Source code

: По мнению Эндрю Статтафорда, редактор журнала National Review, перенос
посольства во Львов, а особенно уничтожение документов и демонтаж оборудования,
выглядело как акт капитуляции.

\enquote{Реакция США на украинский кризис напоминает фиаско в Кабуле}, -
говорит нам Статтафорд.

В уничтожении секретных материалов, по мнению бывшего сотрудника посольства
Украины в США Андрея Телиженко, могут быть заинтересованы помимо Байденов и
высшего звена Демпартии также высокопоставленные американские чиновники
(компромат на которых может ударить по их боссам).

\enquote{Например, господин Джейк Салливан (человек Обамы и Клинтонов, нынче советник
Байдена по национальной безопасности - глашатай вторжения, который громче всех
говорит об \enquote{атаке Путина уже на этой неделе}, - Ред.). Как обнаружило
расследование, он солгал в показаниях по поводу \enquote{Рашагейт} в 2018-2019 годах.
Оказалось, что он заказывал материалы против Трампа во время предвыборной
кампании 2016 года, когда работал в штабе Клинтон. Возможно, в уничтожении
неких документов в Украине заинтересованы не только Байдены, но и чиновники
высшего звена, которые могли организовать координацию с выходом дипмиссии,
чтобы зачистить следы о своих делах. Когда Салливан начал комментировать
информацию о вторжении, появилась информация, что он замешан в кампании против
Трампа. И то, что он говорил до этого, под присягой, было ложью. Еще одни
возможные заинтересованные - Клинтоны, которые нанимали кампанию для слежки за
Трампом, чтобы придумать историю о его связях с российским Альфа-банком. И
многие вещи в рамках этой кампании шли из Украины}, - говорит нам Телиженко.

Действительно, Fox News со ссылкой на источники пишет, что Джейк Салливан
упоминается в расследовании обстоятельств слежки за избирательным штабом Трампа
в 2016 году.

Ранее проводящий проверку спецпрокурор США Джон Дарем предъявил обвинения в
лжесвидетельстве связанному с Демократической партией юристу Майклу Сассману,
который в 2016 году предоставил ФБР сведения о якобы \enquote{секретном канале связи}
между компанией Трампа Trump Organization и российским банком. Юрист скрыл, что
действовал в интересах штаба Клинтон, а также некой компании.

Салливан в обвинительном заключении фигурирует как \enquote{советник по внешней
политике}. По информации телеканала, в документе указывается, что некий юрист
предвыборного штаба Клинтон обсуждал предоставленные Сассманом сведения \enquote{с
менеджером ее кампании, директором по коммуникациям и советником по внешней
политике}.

========================================================================

* What to work on *
Please write the listing out again, matching each line exactly.

* Answer space *
Source code

: По мнению Эндрю Статтафорда, редактор журнала National Review, перенос
посольства во Львов, а особенно уничтожение документов и демонтаж оборудования,
выглядело как акт капитуляции.

\enquote{Реакция США на украинский кризис напоминает фиаско в Кабуле}, -
говорит нам Статтафорд.

В уничтожении секретных материалов, по мнению бывшего сотрудника посольства
Украины в США Андрея Телиженко, могут быть заинтересованы помимо Байденов и
высшего звена Демпартии также высокопоставленные американские чиновники
(компромат на которых может ударить по их боссам).

\enquote{Например, господин Джейк Салливан (человек Обамы и Клинтонов, нынче советник
Байдена по национальной безопасности - глашатай вторжения, который громче всех
говорит об \enquote{атаке Путина уже на этой неделе}, - Ред.). Как обнаружило
расследование, он солгал в показаниях по поводу \enquote{Рашагейт} в 2018-2019 годах.
Оказалось, что он заказывал материалы против Трампа во время предвыборной
кампании 2016 года, когда работал в штабе Клинтон. Возможно, в уничтожении
неких документов в Украине заинтересованы не только Байдены, но и чиновники
высшего звена, которые могли организовать координацию с выходом дипмиссии,
чтобы зачистить следы о своих делах. Когда Салливан начал комментировать
информацию о вторжении, появилась информация, что он замешан в кампании против
Трампа. И то, что он говорил до этого, под присягой, было ложью. Еще одни
возможные заинтересованные - Клинтоны, которые нанимали кампанию для слежки за
Трампом, чтобы придумать историю о его связях с российским Альфа-банком. И
многие вещи в рамках этой кампании шли из Украины}, - говорит нам Телиженко.

Действительно, Fox News со ссылкой на источники пишет, что Джейк Салливан
упоминается в расследовании обстоятельств слежки за избирательным штабом Трампа
в 2016 году.

Ранее проводящий проверку спецпрокурор США Джон Дарем предъявил обвинения в
лжесвидетельстве связанному с Демократической партией юристу Майклу Сассману,
который в 2016 году предоставил ФБР сведения о якобы \enquote{секретном канале связи}
между компанией Трампа Trump Organization и российским банком. Юрист скрыл, что
действовал в интересах штаба Клинтон, а также некой компании.

Салливан в обвинительном заключении фигурирует как \enquote{советник по внешней
политике}. По информации телеканала, в документе указывается, что некий юрист
предвыборного штаба Клинтон обсуждал предоставленные Сассманом сведения \enquote{с
менеджером ее кампании, директором по коммуникациям и советником по внешней
политике}.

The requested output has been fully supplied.